#### [About this task]
In the records that follow, find each line with "Hurwitz" and pull it out.

==================================================

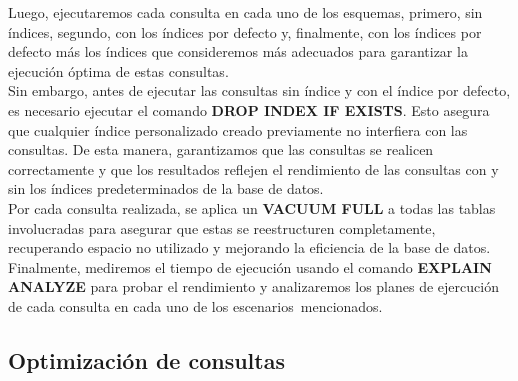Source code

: Luego, ejecutaremos cada consulta en cada uno de los esquemas, primero, sin índices, segundo, con los índices por defecto y, finalmente, con los índices por defecto más los índices que consideremos más adecuados para garantizar la ejecución óptima de estas consultas.\\

Sin embargo, antes de ejecutar las consultas sin índice y con el índice por defecto, es necesario ejecutar el comando \textbf{DROP INDEX IF EXISTS}. Esto asegura que cualquier índice personalizado creado previamente no interfiera con las consultas. De esta manera, garantizamos que las consultas se realicen correctamente y que los resultados reflejen el rendimiento de las consultas con y sin los índices predeterminados de la base de datos. \\

Por cada consulta realizada, se aplica un \textbf{VACUUM FULL} a todas las tablas involucradas para asegurar que estas se reestructuren completamente, recuperando espacio no utilizado y mejorando la eficiencia de la base de datos. \\

Finalmente, mediremos el tiempo de ejecución usando el comando \textbf{EXPLAIN ANALYZE} para probar el rendimiento y analizaremos los planes de ejercución de cada consulta en cada uno de los escenarios mencionados.
\subsection{Optimización de consultas}
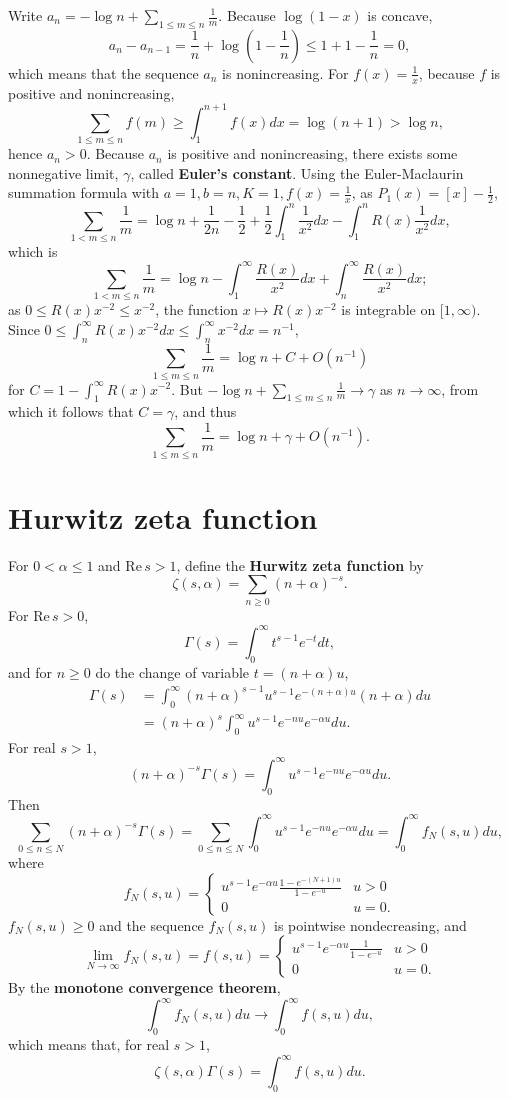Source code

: \documentclass{article}
\def\Re{\ensuremath{\mathrm{Re}}\,}
\theoremstyle{definition}
\theoremstyle{definition}
\begin{document}
Write $a_n  = - \log n+ \sum_{1 \leq m \leq n} \frac{1}{m}$. Because $\log(1-x)$ is concave,
\[
a_n - a_{n-1} = \frac{1}{n} + \log\left(1-\frac{1}{n} \right) \leq 1 + 1 - \frac{1}{n}=0,
\] 
which means that the sequence $a_n$ is nonincreasing. For $f(x)=\frac{1}{x}$, because
$f$ is positive and nonincreasing,
\[
\sum_{1 \leq m \leq n} f(m) \geq \int_1^{n+1} f(x) dx = \log(n+1) > \log n,
\]
hence $a_n>0$. Because $a_n$ is positive and nonincreasing, there exists some nonnegative limit,
$\gamma$, called \textbf{Euler's constant}. 
Using the Euler-Maclaurin summation formula with $a=1, b=n, K=1, f(x)=\frac{1}{x}$, as $P_1(x) = [x]-\frac{1}{2}$,
\[
\sum_{1 < m \leq n} \frac{1}{m} = \log n + \frac{1}{2n} - \frac{1}{2} + \frac{1}{2} \int_1^n \frac{1}{x^2} dx - \int_1^n R(x) \frac{1}{x^2} dx,
\]
which is
\[
\sum_{1<m \leq n} \frac{1}{m} = \log n - \int_1^\infty \frac{R(x)}{x^2} dx + \int_n^\infty \frac{R(x)}{x^2} dx;
\]
as $0 \leq R(x) x^{-2} \leq x^{-2}$, the function $x \mapsto R(x)x^{-2}$ is integrable
on $[1,\infty)$. Since $0 \leq \int_n^\infty R(x)x^{-2} dx \leq \int_n^\infty x^{-2} dx = n^{-1}$, 
\[
\sum_{1 \leq m \leq n} \frac{1}{m} = \log n + C + O(n^{-1})
\]
for $C=1-\int_1^\infty R(x)x^{-2}$. But $-\log n + \sum_{1 \leq m \leq n} \frac{1}{m} \to \gamma$ as $n \to \infty$, from which it follows that
$C=\gamma$, and thus
\[
\sum_{1 \leq m \leq n} \frac{1}{m} = \log n + \gamma + O(n^{-1}).
\]



\section{Hurwitz zeta function}
For $0<\alpha \leq 1$ and $\Re s>1$, define the \textbf{Hurwitz zeta function} by
\[
\zeta(s,\alpha) = \sum_{n \geq 0} (n+\alpha)^{-s}.
\]
For $\Re s>0$,
\[
\Gamma(s) = \int_0^\infty t^{s-1} e^{-t} dt,
\]
and for $n \geq 0$ do the change of variable $t = (n+\alpha) u$,
\begin{align*}
\Gamma(s) &= \int_0^\infty (n+\alpha)^{s-1} u^{s-1} e^{-(n+\alpha)u} (n+\alpha) du\\
&=(n+\alpha)^s \int_0^\infty u^{s-1} e^{-nu} e^{-\alpha u} du.
\end{align*}
For real $s>1$,
\[
(n+\alpha)^{-s} \Gamma(s) = \int_0^\infty u^{s-1} e^{-nu} e^{-\alpha u} du.
\]
Then
\[
\sum_{0 \leq n \leq N} (n+\alpha)^{-s} \Gamma(s) = \sum_{0 \leq n \leq N}\int_0^\infty u^{s-1} e^{-nu} e^{-\alpha u} du=\int_0^\infty f_N(s,u) du,
\]
where
\[
f_N(s,u) = \begin{cases}
u^{s-1} e^{-\alpha u} \frac{1-e^{-(N+1)u}}{1-e^{-u}} &u>0\\
0&u=0.
\end{cases}
\]
$f_N(s,u) \geq 0$ and the sequence $f_N(s,u)$ is pointwise nondecreasing, and
\[
\lim_{N \to \infty} f_N(s,u) =  f(s,u) = \begin{cases}
u^{s-1} e^{-\alpha u} \frac{1}{1-e^{-u}} &u>0\\
0&u=0.
\end{cases}
\]
By the \textbf{monotone convergence theorem},
\[
\int_0^\infty f_N(s,u) du \to \int_0^\infty f(s,u)du,
\]
which means that, for real $s>1$,
\[
\zeta(s,\alpha) \Gamma(s) = \int_0^\infty f(s,u) du.
\]
\end{document}
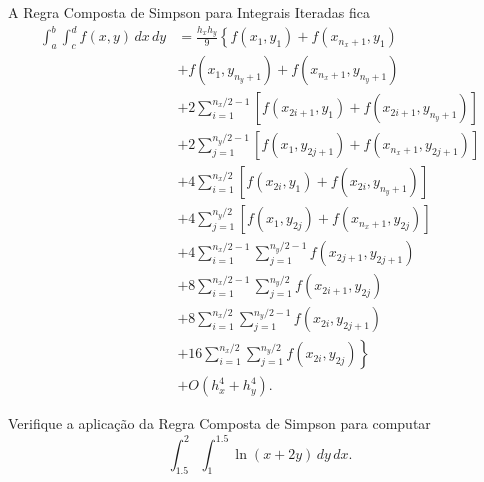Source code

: A Regra Composta de Simpson para Integrais Iteradas fica
\begin{align}
  \int_a^b\int_c^d f(x,y)\,dx\,dy &= \frac{h_xh_y}{9}\left\{f(x_1,y_1) + f(x_{n_x+1},y_1)\right.\nonumber\\
                                  &+ f(x_1,y_{n_y+1}) + f(x_{n_x+1},y_{n_y+1})\nonumber\\
                                  &+ 2\sum_{i=1}^{n_x/2-1} \left[f(x_{2i+1},y_{1}) + f(x_{2i+1},y_{n_y+1})\right]\nonumber\\
                                  &+ 2\sum_{j=1}^{n_y/2-1} \left[f(x_{1},y_{2j+1}) + f(x_{n_x+1},y_{2j+1})\right]\nonumber\\
                                  &+ 4\sum_{i=1}^{n_x/2} \left[f(x_{2i},y_{1}) + f(x_{2i},y_{n_y+1})\right]\nonumber\\
                                  &+ 4\sum_{j=1}^{n_y/2} \left[f(x_{1},y_{2j}) + f(x_{n_x+1},y_{2j})\right]\nonumber\\
                                  &+ 4\sum_{i=1}^{n_x/2-1}\sum_{j=1}^{n_y/2-1}f(x_{2j+1},y_{2j+1})\nonumber\\
                                  &+ 8\sum_{i=1}^{n_x/2-1}\sum_{j=1}^{n_y/2}f(x_{2i+1},y_{2j})\nonumber\\
                                  &+ 8\sum_{i=1}^{n_x/2}\sum_{j=1}^{n_y/2-1}f(x_{2i},y_{2j+1})\nonumber\\
                                  &\left.+ 16\sum_{i=1}^{n_x/2}\sum_{j=1}^{n_y/2}f(x_{2i},y_{2j})\right\}\nonumber\\
                                  &+ O(h_x^4 + h_y^4).
\end{align}


\begin{exer}
  Verifique a aplicação da Regra Composta de Simpson para computar
  \begin{equation}
    \int_{1.5}^{2}\int_{1}^{1.5}\ln(x + 2y)\,dy\,dx.
  \end{equation}
\end{exer}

==================================================

#### [Answer area]
\section{Hurwitz zeta function}
For $0<\alpha \leq 1$ and $\Re s>1$, define the \textbf{Hurwitz zeta function} by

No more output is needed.